Eileen Collins made history as the first woman to pilot and command a spacecraft – but despite her remarkable achievements, not everyone will know her name.
Now a feature-length documentary called Spacewoman, which chronicles her trailblazing career, looks set to change that.
We meet Collins at London’s Science Museum. She’s softly spoken, warm and very down to earth – but you quickly get a sense of her focus and determination. She clearly has inner steel.
“I was reading a magazine article on the Gemini astronauts. I was probably nine years old, and I thought that’s the coolest thing. That’s what I want to do,” she says.
“Of course, there were no women astronauts back then. But I just thought, I’ll be a lady astronaut.”
But that little girl set her sights even higher – she wanted to be at the controls of a spacecraft.
And the only way to achieve this was to join the military and become a test pilot.
In the Air Force, she stood out from the crowd and was selected to join the astronaut programme.
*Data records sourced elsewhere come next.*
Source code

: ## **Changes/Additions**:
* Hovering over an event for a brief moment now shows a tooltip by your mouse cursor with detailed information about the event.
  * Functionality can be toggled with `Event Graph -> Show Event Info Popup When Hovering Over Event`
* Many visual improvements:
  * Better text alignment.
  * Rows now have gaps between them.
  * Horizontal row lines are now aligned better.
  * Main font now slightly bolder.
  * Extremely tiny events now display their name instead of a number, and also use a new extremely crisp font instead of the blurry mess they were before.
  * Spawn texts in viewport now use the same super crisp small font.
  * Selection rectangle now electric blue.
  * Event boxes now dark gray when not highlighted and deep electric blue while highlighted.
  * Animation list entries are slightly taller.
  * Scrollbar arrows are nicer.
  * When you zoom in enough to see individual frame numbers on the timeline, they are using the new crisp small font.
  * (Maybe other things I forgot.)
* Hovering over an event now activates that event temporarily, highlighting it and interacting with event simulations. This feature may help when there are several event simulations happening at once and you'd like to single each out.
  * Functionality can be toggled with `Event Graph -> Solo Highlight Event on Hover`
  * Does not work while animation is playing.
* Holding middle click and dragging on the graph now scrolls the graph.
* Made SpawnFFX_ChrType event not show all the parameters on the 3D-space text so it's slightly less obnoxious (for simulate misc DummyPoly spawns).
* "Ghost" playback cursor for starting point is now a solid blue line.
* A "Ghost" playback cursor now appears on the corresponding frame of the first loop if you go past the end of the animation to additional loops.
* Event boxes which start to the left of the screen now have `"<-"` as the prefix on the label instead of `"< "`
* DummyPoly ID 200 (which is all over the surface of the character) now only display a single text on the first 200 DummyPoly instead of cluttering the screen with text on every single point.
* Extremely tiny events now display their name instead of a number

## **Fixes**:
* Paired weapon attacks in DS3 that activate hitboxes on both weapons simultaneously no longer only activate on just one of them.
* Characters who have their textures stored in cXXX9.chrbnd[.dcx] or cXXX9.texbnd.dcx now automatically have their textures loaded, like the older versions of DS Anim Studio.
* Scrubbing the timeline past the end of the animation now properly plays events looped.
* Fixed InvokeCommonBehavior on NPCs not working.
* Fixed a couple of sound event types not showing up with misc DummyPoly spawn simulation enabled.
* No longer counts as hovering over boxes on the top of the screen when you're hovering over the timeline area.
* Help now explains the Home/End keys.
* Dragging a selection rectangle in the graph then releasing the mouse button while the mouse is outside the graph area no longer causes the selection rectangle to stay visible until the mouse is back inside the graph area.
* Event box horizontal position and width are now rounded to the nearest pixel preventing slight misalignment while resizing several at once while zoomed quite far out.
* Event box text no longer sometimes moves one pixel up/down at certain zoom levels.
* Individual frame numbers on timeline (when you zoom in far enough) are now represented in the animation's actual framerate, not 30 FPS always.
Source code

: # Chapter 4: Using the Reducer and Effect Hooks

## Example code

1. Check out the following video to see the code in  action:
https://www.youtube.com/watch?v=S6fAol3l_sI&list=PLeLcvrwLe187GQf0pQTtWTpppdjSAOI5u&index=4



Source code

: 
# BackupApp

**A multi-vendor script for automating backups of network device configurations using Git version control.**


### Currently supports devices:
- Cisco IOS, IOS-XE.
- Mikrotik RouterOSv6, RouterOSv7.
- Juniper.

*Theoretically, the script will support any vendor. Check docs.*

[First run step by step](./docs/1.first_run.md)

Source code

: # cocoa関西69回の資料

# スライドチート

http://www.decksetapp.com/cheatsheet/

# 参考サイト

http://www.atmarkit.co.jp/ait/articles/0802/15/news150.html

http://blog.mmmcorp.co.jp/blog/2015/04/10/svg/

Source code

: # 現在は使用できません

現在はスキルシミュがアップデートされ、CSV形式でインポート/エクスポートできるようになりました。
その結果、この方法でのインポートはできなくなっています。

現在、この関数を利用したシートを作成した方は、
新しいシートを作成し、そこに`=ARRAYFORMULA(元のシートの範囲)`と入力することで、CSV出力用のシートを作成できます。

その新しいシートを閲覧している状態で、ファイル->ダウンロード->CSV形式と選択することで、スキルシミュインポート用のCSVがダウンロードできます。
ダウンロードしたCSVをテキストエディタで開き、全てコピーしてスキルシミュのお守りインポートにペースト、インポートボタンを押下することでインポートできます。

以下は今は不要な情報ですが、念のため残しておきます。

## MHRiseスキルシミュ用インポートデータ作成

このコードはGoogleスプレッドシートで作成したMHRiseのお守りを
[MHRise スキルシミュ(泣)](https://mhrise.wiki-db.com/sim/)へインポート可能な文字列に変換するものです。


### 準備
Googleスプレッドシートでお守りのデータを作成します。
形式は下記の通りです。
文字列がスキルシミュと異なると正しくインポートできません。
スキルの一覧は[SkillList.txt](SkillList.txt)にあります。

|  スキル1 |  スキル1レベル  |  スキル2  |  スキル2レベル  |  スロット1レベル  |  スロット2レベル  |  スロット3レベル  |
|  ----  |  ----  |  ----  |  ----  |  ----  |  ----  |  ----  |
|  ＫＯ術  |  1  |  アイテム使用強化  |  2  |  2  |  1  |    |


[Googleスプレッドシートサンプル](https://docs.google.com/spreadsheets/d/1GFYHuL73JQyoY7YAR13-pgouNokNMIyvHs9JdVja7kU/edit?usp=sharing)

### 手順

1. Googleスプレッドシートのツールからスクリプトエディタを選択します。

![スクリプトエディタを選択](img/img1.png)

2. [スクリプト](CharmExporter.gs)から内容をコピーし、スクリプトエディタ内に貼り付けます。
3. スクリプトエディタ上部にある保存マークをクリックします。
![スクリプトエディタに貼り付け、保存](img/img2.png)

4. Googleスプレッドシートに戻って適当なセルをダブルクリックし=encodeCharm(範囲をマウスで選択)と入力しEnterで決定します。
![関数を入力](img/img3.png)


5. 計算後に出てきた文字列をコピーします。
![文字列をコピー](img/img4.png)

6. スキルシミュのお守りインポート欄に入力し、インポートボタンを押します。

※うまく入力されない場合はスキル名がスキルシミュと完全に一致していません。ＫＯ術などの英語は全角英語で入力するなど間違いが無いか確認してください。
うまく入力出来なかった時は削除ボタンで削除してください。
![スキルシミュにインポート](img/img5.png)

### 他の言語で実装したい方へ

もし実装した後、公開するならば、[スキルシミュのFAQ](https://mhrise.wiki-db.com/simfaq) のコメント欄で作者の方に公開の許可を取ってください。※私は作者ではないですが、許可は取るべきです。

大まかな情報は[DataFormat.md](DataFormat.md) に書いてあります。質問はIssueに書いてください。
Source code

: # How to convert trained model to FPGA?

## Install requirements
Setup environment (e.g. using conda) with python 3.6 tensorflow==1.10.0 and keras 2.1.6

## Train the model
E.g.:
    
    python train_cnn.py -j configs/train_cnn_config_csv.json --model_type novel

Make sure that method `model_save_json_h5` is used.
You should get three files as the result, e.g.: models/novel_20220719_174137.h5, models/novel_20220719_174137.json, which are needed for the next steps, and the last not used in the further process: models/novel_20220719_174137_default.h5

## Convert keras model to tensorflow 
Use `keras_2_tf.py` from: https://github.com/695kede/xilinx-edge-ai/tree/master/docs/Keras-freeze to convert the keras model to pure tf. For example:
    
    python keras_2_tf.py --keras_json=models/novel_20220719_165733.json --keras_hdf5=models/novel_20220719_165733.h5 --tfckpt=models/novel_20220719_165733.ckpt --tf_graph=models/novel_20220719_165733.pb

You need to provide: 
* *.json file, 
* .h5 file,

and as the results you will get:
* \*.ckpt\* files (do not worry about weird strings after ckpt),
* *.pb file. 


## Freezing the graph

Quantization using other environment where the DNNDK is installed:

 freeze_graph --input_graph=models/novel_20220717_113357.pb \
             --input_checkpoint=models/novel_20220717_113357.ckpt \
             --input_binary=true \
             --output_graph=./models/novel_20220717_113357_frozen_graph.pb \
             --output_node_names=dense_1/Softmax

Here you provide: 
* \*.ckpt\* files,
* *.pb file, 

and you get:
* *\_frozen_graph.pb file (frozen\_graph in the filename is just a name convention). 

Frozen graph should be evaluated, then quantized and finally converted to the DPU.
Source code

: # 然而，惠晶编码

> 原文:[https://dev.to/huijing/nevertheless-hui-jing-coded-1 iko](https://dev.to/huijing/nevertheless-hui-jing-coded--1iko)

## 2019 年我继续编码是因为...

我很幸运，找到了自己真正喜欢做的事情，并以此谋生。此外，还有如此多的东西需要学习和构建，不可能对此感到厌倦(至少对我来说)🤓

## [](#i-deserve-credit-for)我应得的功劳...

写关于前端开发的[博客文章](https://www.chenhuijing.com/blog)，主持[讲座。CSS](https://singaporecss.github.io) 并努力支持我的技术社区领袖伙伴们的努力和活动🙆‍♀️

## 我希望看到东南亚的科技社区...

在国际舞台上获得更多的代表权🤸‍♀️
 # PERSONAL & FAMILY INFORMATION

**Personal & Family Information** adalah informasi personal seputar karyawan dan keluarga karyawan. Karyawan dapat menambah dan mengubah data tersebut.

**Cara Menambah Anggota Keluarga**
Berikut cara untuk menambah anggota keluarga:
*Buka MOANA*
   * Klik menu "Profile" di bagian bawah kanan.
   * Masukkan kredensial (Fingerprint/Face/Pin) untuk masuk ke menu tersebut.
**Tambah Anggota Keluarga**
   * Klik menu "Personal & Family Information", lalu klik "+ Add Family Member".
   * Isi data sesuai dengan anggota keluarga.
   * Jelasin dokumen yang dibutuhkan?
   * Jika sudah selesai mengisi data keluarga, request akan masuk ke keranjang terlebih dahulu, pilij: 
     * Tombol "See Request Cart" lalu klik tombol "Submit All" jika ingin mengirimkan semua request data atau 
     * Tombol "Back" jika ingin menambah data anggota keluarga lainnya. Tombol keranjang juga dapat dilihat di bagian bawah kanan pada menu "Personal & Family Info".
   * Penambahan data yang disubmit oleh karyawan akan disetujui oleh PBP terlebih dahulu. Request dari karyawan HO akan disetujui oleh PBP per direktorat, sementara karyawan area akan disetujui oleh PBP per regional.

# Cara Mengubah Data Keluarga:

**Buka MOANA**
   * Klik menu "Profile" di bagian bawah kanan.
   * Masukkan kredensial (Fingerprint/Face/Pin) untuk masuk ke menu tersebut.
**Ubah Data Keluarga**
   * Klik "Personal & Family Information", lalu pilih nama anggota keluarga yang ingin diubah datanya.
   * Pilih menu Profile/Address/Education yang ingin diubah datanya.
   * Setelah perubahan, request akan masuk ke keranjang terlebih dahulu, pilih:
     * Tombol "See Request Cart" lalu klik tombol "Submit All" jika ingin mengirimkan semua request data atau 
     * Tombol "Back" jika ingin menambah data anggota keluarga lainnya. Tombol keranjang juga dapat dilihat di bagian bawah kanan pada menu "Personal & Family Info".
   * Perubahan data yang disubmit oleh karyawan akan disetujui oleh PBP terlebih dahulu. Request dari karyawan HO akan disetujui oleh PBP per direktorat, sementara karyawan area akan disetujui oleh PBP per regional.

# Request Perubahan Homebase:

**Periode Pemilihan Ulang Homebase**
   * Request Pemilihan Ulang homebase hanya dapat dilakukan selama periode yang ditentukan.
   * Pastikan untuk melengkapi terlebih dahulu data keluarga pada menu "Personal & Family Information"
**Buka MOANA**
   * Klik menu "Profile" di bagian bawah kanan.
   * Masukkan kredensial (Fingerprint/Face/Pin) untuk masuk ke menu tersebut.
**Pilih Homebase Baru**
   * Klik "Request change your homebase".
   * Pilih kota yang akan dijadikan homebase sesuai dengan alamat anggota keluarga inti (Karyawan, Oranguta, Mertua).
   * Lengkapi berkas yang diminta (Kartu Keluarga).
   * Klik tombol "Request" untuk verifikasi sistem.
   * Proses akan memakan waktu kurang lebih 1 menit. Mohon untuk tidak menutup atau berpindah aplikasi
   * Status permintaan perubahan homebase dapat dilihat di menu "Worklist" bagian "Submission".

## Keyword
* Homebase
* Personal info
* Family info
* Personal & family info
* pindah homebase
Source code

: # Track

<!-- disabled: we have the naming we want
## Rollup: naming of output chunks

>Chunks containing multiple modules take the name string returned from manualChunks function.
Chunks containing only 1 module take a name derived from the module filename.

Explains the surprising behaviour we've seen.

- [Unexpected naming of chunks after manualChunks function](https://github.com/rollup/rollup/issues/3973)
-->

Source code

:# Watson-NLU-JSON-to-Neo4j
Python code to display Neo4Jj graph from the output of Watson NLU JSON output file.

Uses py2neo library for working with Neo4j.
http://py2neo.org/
She was to fly Space Shuttles – Nasa’s reusable “space planes”.
She knew the eyes of the world were on her when her first mission launched in 1995.
“As the first woman to pilot the Space Shuttle, I worked very hard at that because I didn’t want people to say, ‘Oh look, the woman has made a mistake’. Because it wasn’t just about me, it was about the women to follow me,” she says.
“And I wanted there to be a reputation for women pilots that was: ‘Hey, they’re really good’.”
She was so good in fact that she was soon promoted to commander, in another space first.
Collins was also a parent to two young children. The fact that she was a working wife and mother was frequently brought up in press conferences at the time, with some journalists seemingly astonished that she could be both.
But Collins says being a mum and a commander were “the two best jobs in the world”.
“But I’m going to tell you it is harder to be a parent than to be a space shuttle commander,” she laughs.
“The best training I ever had for being a commander was being a parent – because you have to learn how to say no to people.”
Nasa’s Space Shuttles, which flew for three decades, reached breathtaking highs, but also some terrible lows.
In 1986, the Challenger spacecraft suffered a catastrophic failure seconds after launching, killing all seven crew members on board.
And in 2003, the Columbia shuttle broke up in the skies over Texas at the end of its mission, killing its crew of seven as well.
A piece of insulating foam on Columbia’s fuel tank broke loose during launch, damaging the heat shield with devastating results.
Columbia was unable to withstand the fiery re-entry into the Earth’s atmosphere, disintegrating as the world watched on in horror.
Collins shakes her head at the memory of the disaster, and of the friends whose lives were lost.
But with her job as commander, she had to pick up the mantle – she was to be in charge of the shuttle’s following flight.
Did she think about quitting at that point?
“People throughout the shuttle programme were counting on the commander to stick with it,” she says quietly.
“I think quitting the mission would have been the opposite of brave… and I wanted to be a brave leader. I wanted to be a confident leader. I wanted to instill that confidence in other people.”